Copy out exactly the lines from the start of the data to the line containing "Für eine stetige". Include both.

•••••

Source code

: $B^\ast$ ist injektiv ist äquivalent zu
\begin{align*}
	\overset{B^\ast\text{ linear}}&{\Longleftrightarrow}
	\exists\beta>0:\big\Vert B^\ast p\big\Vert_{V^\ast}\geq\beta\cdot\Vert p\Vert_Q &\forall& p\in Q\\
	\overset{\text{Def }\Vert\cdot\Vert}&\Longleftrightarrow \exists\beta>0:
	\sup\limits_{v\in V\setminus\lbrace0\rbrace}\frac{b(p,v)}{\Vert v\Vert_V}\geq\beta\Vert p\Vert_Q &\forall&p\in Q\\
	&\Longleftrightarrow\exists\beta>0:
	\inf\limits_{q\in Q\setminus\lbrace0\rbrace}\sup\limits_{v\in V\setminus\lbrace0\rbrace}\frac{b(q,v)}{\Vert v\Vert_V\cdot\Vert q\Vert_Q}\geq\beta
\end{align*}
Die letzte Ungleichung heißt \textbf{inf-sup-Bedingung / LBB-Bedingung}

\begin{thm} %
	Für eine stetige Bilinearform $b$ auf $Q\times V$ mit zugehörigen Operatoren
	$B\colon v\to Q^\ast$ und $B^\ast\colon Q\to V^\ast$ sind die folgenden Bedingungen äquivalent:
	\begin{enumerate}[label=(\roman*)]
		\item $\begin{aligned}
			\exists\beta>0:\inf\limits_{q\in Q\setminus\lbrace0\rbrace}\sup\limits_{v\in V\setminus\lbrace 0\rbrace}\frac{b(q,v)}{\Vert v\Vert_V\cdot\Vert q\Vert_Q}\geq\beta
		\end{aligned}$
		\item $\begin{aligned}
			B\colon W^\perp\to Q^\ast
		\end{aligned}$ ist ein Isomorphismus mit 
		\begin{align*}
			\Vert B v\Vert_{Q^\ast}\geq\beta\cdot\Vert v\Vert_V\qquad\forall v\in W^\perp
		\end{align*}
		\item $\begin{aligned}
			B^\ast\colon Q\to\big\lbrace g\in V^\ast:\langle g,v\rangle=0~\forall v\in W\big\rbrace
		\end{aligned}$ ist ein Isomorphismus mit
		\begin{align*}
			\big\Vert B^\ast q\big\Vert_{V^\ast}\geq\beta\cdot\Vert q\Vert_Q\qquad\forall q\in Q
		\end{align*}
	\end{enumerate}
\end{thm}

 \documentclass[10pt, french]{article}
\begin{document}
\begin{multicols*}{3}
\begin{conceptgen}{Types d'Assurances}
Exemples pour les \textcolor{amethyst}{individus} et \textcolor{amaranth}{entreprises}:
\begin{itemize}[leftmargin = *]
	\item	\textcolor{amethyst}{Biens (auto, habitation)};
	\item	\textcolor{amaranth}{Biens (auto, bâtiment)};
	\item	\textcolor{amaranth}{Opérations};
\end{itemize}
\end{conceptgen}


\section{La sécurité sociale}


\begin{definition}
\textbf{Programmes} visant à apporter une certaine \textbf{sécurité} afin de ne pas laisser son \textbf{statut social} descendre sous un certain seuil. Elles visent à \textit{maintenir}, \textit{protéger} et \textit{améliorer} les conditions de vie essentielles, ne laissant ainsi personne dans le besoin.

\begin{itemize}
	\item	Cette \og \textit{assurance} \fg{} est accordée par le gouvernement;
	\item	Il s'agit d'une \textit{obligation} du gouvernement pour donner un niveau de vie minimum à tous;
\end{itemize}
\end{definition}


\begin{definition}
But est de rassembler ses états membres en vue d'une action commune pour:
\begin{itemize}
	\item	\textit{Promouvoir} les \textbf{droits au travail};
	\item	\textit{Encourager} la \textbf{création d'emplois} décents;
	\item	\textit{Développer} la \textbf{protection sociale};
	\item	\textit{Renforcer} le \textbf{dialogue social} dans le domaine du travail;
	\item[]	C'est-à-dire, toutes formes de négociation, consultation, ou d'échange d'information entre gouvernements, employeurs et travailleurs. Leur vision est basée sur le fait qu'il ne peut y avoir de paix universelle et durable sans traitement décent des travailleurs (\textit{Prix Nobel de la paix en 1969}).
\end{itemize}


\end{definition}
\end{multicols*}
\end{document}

•••••

**RESPONSE TO THE TASK**
Source code

: $B^\ast$ ist injektiv ist äquivalent zu
\begin{align*}
	\overset{B^\ast\text{ linear}}&{\Longleftrightarrow}
	\exists\beta>0:\big\Vert B^\ast p\big\Vert_{V^\ast}\geq\beta\cdot\Vert p\Vert_Q &\forall& p\in Q\\
	\overset{\text{Def }\Vert\cdot\Vert}&\Longleftrightarrow \exists\beta>0:
	\sup\limits_{v\in V\setminus\lbrace0\rbrace}\frac{b(p,v)}{\Vert v\Vert_V}\geq\beta\Vert p\Vert_Q &\forall&p\in Q\\
	&\Longleftrightarrow\exists\beta>0:
	\inf\limits_{q\in Q\setminus\lbrace0\rbrace}\sup\limits_{v\in V\setminus\lbrace0\rbrace}\frac{b(q,v)}{\Vert v\Vert_V\cdot\Vert q\Vert_Q}\geq\beta
\end{align*}
Die letzte Ungleichung heißt \textbf{inf-sup-Bedingung / LBB-Bedingung}

\begin{thm} %
	Für eine stetige Bilinearform $b$ auf $Q\times V$ mit zugehörigen Operatoren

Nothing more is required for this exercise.